One can engage with mathematics at a very simple level, understanding some basic vocabulary of math without fully grasping the structures and relationships that hold the discipline together. Knowing your basic facts in math is a little like being able to conjugate verbs in a language: while both are important to engaging more deeply, the real key to being fluent is being able to flexibly use this knowledge in support of more complex ideas.
Moving past speed and memorization
Mathematical fluency is most often equated with speed. However, as my colleague Lindsay Dworkin stated in “What does it actually mean to be fluent in math?” “speed can be a byproduct of fluency, but it isn’t the goal on its own.” So, let’s start by reframing the idea of fluency.
The National Council of Teachers of Mathematics describes fluency as “the ability to apply procedures efficiently, flexibly, and accurately; to transfer procedures to different problems and contexts; to build or modify procedures from other procedures; and to recognize when one strategy or procedure is more appropriate to apply than another.”
What does this mean exactly? Mathematical fluency emerges when students can use and apply what they know in flexible ways.
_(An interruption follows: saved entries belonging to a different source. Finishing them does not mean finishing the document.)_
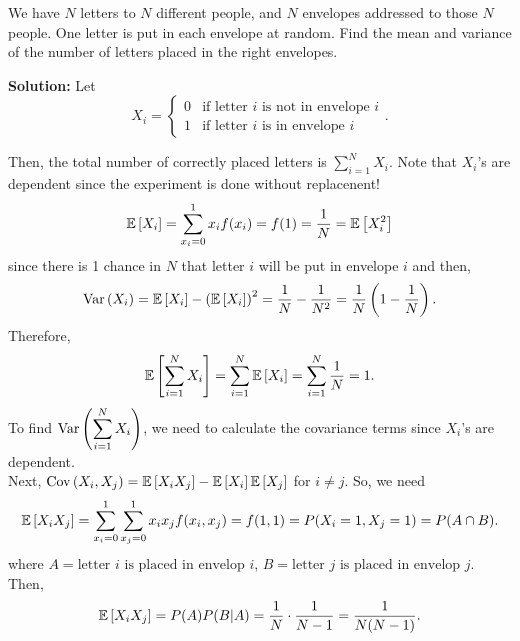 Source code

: \pagebreak

\begin{example}
    We have $N$ letters to $N$ different people, and $N$ envelopes addressed to those $N$ people. One letter is put in each envelope at random. Find the mean and variance of the number of letters placed in the right envelopes.

    \textbf{Solution:}
    Let
    \[
        X_i = 
        \begin{cases} 
            0 & \text{if letter $i$ is not in envelope $i$} \\
            1 & \text{if letter $i$ is in envelope $i$}
        \end{cases}.
    \]

    Then, the total number of correctly placed letters is $\displaystyle \sum_{i=1}^{N} X_i$. Note that $X_i$'s are dependent since the experiment is done without replacenent!
    \[
        \mathbb{E}\left[{X_i}\right] = \displaystyle \sum_{x_i=0}^{1} x_if(x_i) = f(1) = \frac{1}{N} = \mathbb{E}\left[{X_i^2}\right]
    \]
    since there is 1 chance in $N$ that letter $i$ will be put in envelope $i$ and then,
    \[
        \operatorname{Var}\left({X_i}\right) = \mathbb{E}\left[{X_i}\right] - \left( \mathbb{E}\left[{X_i}\right] \right)^2 = \frac{1}{N} - \frac{1}{N^2} = \frac{1}{N}\left( 1 - \frac{1}{N} \right).
    \]
    Therefore,
    \[
        \mathbb{E}\left[{\displaystyle \sum_{i=1}^{N} X_i}\right] = \displaystyle \sum_{i=1}^{N} \mathbb{E}\left[{X_i}\right] = \displaystyle \sum_{i=1}^{N} \frac{1}{N} = 1.
    \]
    To find $\operatorname{Var}\left({\displaystyle \sum_{i=1}^{N} X_i}\right)$, we need to calculate the covariance terms since $X_i$'s are dependent. \\
    Next, $\operatorname{Cov}\left({X_i,X_j}\right) = \mathbb{E}\left[{X_i X_j}\right] - \mathbb{E}\left[{X_i}\right] \mathbb{E}\left[{X_j}\right]$ for $i \neq j$. So, we need
    \[
        \mathbb{E}\left[{X_i X_j}\right] = \displaystyle \sum_{x_i = 0}^{1} \displaystyle \sum_{x_j=0}^{1} x_i x_j f(x_i,x_j) = f(1,1) = P(X_i = 1, X_j = 1) = P(A \cap B).
    \]
    where $A = \text{letter $i$ is placed in envelop $i$}$, $B = \text{letter $j$ is placed in envelop $j$}$. Then,
    \[
        \mathbb{E}\left[{X_i X_j}\right] = P(A) P(B|A) = \frac{1}{N} \cdot \frac{1}{N-1} = \frac{1}{N(N-1)}.
    \]

    \pagebreak


\end{example}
A fluent math student doesn’t just know a procedure; they understand when it applies, when it is or isn’t the most efficient approach, why it works, how it connects to other ideas and procedures, as well as alternative approaches. Students who have achieved mathematical fluency can adapt their thinking when a problem looks unfamiliar, much like a fluent language speaker can rephrase an idea in multiple ways to convey the meaning required for the specific context. Researchers Jon Star and Colleen Seifert equate skillful execution of a procedure both with using the procedure “rapidly, efficiently, with minimal error, and with minimal conscious attention” and with “being able to select appropriate procedures for particular problems, modify procedures when conditions warrant, and explain or justify one’s steps to others; that is, to execute a procedure thoughtfully or deliberately.”
Instead of linking mathematical fluency to speed, it may be better to relate fluency to attributes like efficiency and flexibility. Algorithms are often equated with efficiency and held up as the culmination of a student’s understanding of a skill. Because competency with an algorithm often lies at the end of a mathematical progression within a standard set, it has come to be seen as the ultimate goal, superseding all learning that came before. Know how to line numbers up by place value and regroup using the standard algorithm to add and subtract? Great! Now you can forget all the other approaches you learned like partial sums, open number line, making a ten, and counting on to add.
While algorithms can represent an efficient way to solve a problem in many cases, when you are fluent in the structures of math, such as the base ten system, you may recognize more efficient ways to approach a problem. Take 4,395 – 9.25. You can solve this using the standard algorithm, but as you can see below, things get complicated pretty quickly as multiple place values require regrouping.

If one has comfort and fluency with numbers, you might recognize that it is faster and easier to subtract 10 from 4,395 and then add back the extra 0.75 that was taken away by subtracting 10 instead of 9.25.
Mastering an algorithm, then, should be seen as adding another powerful tool to a student’s toolbox, not as a reason to throw out all the old tools in favor of one single new tool.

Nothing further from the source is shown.